_Work order_
A word-for-word copy of the lines from the one holding "lattice Yang--Mills in" through the final line of the records below is the only output asked for.

= = = =

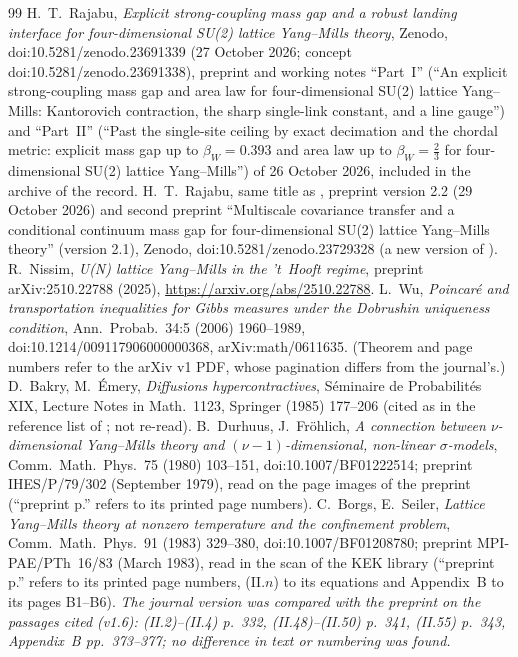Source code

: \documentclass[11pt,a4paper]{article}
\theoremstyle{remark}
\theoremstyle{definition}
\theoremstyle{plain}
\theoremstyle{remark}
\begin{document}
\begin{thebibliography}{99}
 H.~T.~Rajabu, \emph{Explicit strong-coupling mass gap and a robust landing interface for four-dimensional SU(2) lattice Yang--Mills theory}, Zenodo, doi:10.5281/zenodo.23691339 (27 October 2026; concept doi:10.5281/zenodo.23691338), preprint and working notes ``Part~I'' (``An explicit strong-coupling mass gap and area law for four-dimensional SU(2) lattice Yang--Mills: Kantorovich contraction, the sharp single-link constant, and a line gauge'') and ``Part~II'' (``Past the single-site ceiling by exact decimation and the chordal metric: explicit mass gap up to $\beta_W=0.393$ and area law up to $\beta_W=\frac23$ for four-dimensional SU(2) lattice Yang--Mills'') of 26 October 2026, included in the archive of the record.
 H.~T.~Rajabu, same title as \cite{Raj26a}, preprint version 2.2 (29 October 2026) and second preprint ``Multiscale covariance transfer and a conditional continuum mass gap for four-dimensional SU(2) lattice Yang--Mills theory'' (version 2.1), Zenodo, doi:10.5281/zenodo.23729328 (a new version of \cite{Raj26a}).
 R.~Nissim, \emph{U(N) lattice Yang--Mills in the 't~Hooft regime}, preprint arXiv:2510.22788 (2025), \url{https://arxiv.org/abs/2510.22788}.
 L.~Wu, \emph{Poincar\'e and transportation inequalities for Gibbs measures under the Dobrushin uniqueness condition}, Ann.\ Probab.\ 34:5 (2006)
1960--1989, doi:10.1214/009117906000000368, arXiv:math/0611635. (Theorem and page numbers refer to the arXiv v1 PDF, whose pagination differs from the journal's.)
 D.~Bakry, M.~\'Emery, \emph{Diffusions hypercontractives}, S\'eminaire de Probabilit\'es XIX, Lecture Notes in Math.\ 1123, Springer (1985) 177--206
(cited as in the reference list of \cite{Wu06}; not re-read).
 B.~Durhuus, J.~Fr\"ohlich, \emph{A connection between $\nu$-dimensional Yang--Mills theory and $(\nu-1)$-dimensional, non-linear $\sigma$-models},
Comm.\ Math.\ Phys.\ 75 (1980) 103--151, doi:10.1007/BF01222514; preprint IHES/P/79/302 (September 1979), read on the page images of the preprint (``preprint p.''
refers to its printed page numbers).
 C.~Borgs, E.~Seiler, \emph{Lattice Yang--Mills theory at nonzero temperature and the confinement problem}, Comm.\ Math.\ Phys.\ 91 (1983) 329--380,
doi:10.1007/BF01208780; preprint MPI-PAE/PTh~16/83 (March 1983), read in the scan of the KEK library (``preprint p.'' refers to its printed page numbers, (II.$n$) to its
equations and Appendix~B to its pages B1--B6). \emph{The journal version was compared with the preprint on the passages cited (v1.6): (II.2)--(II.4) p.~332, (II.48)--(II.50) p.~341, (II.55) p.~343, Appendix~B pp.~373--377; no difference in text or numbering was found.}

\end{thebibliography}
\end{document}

= = = =

_Finished exercise_
 R.~Nissim, \emph{U(N) lattice Yang--Mills in the 't~Hooft regime}, preprint arXiv:2510.22788 (2025), \url{https://arxiv.org/abs/2510.22788}.
 L.~Wu, \emph{Poincar\'e and transportation inequalities for Gibbs measures under the Dobrushin uniqueness condition}, Ann.\ Probab.\ 34:5 (2006)
1960--1989, doi:10.1214/009117906000000368, arXiv:math/0611635. (Theorem and page numbers refer to the arXiv v1 PDF, whose pagination differs from the journal's.)
 D.~Bakry, M.~\'Emery, \emph{Diffusions hypercontractives}, S\'eminaire de Probabilit\'es XIX, Lecture Notes in Math.\ 1123, Springer (1985) 177--206
(cited as in the reference list of \cite{Wu06}; not re-read).
 B.~Durhuus, J.~Fr\"ohlich, \emph{A connection between $\nu$-dimensional Yang--Mills theory and $(\nu-1)$-dimensional, non-linear $\sigma$-models},
Comm.\ Math.\ Phys.\ 75 (1980) 103--151, doi:10.1007/BF01222514; preprint IHES/P/79/302 (September 1979), read on the page images of the preprint (``preprint p.''
refers to its printed page numbers).
 C.~Borgs, E.~Seiler, \emph{Lattice Yang--Mills theory at nonzero temperature and the confinement problem}, Comm.\ Math.\ Phys.\ 91 (1983) 329--380,
doi:10.1007/BF01208780; preprint MPI-PAE/PTh~16/83 (March 1983), read in the scan of the KEK library (``preprint p.'' refers to its printed page numbers, (II.$n$) to its
equations and Appendix~B to its pages B1--B6). \emph{The journal version was compared with the preprint on the passages cited (v1.6): (II.2)--(II.4) p.~332, (II.48)--(II.50) p.~341, (II.55) p.~343, Appendix~B pp.~373--377; no difference in text or numbering was found.}

\end{thebibliography}
\end{document}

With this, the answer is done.